New insight into the molecular diagnosis of male infertility

Background: Spermatogenesis is a complex process of proliferation and differentiation of male germ cells which regulated by many genes in transcription and post transcription level. MicroRNAs (miRNAs) are small non-coding RNA molecule function as post-transcriptional regulators of gene expression. They play a key role in regulation of early and late spermatogenesis, and reproduction. In this study, we investigate the role of miRNAs in infertile males.Methods: The patients were assigned to five groups based on semen analysis (n=55), normozoospermic patients (N), moderate ligoasthenoteratozoospermic (MOAT), severe oligoasthenoteratozoospermic patients (SOAT), obstructive azoospermia (OA) and nonobstructive azoospermia (NOA). The expression of miR-34c and target gene P53 (tumor suppressor) was investigated using quantitative RT-PCR. In addition, Malondialdehyde (MDA) and DNA fragmentation were measured. Network analysis was performed using Pathway Studio web tool (Elsevier). Databased of gene, protein, microRNA, and small molecule interaction of Pathway Studio were constructed using Medscan language programming to highlight the possible role of miR- 34c and P53 gene.
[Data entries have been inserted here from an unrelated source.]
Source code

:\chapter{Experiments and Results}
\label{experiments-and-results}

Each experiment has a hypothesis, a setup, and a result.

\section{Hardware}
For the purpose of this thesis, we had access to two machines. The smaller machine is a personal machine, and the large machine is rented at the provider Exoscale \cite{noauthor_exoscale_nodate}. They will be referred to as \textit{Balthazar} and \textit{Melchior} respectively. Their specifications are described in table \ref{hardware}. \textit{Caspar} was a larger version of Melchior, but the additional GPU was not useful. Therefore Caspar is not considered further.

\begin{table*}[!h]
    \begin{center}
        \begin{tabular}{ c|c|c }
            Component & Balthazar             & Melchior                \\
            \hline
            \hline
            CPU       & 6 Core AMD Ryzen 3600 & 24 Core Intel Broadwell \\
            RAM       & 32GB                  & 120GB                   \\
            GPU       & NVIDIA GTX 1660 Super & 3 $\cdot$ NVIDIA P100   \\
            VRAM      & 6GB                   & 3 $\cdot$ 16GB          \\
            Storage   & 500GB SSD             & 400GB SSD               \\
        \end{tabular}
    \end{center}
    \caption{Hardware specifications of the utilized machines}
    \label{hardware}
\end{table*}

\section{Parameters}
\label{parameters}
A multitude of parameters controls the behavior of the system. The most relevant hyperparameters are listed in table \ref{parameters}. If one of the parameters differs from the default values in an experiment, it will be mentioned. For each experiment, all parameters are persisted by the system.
The ethics committee approved this consent procedure (registered number 66000116 at ethic committee of TUMA).Result: The results revealed statistically significant increased expression of miR-34c in moderate oligoasthenoteratozoospermic, nonobstructive azoospermia and an increased expression of p53 in moderate oligoasthenoteratozoospermic, severe oligoasthenoteratozoospermic and nonobstructive azoospermia males. Also, the percentage of DNA fragmentation and oxidative stress was significantly higher in infertile groups (MOAT and SOAT)Conclusion: These findings provide a novel molecular mechanism of gen regulation during cell-cycle and apoptosis in sperm which give a new regulatory insight into the molecular diagnosis of male infertility.